Die Alternative: »Ja, der Barbier rasiert sich selbst.« Leute, die sich selbst rasieren, gehören nach der Definition aber gerade nicht zu dem Personenkreis, der vom Barbier rasiert wird. Diese Antwort ist also auch falsch. Aus der Definition ergibt sich also das Paradoxon, dass der Barbier sich erstens selbst rasiert und zweitens nicht selbst rasiert.

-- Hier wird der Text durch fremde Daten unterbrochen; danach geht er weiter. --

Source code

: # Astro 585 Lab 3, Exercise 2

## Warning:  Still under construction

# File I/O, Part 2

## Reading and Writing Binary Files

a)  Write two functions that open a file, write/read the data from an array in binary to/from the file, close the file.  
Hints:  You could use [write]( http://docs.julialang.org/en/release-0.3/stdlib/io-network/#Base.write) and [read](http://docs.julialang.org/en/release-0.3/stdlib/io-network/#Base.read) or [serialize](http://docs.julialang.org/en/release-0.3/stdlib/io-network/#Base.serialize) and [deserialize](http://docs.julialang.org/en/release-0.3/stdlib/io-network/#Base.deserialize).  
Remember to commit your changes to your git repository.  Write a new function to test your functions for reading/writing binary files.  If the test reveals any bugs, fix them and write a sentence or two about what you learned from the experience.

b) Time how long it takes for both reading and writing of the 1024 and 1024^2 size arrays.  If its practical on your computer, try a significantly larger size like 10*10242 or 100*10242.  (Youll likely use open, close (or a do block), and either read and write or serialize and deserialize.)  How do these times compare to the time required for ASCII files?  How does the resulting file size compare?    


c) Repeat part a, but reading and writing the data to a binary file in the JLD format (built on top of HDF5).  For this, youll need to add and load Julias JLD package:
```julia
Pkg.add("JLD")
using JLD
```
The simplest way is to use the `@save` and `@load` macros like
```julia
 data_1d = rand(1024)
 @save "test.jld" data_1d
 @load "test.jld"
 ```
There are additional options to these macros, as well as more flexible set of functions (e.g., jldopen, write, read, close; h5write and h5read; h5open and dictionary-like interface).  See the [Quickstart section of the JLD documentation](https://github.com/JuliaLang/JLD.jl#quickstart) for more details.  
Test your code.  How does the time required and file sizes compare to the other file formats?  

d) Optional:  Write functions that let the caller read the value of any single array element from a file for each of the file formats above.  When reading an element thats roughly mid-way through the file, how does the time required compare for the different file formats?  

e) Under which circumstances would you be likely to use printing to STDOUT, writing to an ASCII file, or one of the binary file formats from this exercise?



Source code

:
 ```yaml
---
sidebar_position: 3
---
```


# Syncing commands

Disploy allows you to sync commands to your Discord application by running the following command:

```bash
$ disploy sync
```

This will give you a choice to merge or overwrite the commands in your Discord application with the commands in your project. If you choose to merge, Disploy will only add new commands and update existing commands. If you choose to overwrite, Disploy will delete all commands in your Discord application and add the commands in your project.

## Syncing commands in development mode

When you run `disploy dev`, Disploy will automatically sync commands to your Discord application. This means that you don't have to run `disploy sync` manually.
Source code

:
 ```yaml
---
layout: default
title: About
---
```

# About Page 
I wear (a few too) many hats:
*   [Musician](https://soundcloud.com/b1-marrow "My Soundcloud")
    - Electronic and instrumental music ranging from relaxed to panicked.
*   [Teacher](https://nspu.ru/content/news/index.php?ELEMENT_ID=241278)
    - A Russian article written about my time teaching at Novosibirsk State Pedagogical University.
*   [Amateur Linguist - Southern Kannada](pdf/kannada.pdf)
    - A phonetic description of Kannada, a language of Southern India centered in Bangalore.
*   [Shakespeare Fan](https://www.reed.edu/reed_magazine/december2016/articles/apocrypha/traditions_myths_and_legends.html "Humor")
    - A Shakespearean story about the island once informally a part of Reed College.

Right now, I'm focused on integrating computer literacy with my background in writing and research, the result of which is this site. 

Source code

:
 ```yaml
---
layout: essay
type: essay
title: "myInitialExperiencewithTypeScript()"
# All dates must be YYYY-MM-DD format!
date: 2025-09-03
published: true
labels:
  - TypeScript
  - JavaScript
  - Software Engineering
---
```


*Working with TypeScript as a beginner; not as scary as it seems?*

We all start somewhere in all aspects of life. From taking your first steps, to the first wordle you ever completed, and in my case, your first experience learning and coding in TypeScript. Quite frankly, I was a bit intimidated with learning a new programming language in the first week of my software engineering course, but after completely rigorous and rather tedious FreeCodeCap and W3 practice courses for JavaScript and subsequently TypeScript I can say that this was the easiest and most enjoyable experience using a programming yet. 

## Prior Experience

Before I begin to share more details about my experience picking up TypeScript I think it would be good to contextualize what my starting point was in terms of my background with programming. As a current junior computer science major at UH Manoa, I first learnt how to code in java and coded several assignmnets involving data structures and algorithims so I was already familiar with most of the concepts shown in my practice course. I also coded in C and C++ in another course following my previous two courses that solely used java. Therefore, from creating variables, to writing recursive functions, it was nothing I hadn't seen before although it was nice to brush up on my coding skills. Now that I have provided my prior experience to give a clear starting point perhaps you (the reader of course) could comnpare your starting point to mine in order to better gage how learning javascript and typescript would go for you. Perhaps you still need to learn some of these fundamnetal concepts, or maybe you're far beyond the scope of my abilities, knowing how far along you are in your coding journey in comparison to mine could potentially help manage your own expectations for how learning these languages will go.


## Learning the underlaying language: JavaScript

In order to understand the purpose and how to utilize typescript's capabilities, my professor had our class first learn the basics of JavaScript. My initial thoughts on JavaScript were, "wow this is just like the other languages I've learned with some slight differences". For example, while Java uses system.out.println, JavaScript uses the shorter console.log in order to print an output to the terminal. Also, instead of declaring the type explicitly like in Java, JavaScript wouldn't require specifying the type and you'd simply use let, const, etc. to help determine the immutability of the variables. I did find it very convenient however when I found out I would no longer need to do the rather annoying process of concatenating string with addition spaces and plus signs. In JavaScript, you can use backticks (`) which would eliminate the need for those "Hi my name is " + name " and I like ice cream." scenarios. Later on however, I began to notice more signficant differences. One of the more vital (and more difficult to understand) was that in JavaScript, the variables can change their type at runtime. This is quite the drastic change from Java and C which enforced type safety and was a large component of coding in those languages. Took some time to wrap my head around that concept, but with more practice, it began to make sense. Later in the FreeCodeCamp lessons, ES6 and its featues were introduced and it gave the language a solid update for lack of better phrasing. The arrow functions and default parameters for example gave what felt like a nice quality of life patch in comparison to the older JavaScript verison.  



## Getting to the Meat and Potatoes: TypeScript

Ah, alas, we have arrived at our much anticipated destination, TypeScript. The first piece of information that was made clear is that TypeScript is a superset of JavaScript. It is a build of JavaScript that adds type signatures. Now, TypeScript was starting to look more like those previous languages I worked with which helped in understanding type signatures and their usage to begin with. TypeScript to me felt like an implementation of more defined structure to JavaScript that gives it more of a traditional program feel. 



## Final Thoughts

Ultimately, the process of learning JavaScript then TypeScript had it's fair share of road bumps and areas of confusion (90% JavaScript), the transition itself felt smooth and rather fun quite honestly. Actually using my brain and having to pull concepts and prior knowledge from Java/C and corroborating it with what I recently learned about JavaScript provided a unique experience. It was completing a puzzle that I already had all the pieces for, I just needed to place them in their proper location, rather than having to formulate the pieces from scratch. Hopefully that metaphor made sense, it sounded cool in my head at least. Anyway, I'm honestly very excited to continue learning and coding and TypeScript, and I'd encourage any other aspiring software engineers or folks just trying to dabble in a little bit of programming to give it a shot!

Was sich hier nach einer Lachnummer anhört, stürzte Frege in Verzweiflung, denn das Barbier-Paradoxon zeigt, dass auch in Freges Formalismus widersprüchliche und unlogische Definitionen möglich sind. In seiner Antwort auf Russells Brief schreibt Frege: »Ihre Entdeckung des Widerspruchs hat mich auf’s Höchste überrascht und, fast möchte ich sagen, bestürzt, weil dadurch der Grund, auf dem ich die Arithmetik sich aufzubauen dachte, in’s Wanken geräth. … Jedenfalls ist Ihre Entdeckung sehr merkwürdig und wird vielleicht einen grossen Fortschritt in der Logik zur Folge haben, so unerwünscht sie auf den ersten Blick auch scheint.«
Unerwünscht, das dürfte Freges Stimmung treffen, denn der Druck des zweiten Bandes von seinem Buch stand kurz vor dem Abschluss. Unmöglich, das Buch noch zu ändern. Frege reagierte mit einem kurzen Nachwort: »Einem wissenschaftlichen Schriftsteller kann kaum etwas Unerwünschteres begegnen, als daß ihm nach Vollendung einer Arbeit eine der Grundlagen seines Baues erschüttert wird. In diese Lage wurde ich durch einen Brief des Herrn Bertrand Russell versetzt, als der Druck dieses Bandes sich seinem Ende näherte.« Nach Erscheinen des Buchs wandte Frege sich von diesem Thema ab und – nach jahrelanger Schaffenskrise – einem anderen Arbeitsgebiet zu. Eine gute Entscheidung, denn heute weiß man es, dass sein Programm – die Mathematik vollständig und widerspruchsfrei aus einigen wenigen Grundaussagen herzuleiten – prinzipiell unmöglich ist.
Carsten Heinisch
geschrieben für »Zeitwort« (SWR2) 2011
Die Porträts von Frege und Russell sind gemeinfrei, Quelle: Wikimedia.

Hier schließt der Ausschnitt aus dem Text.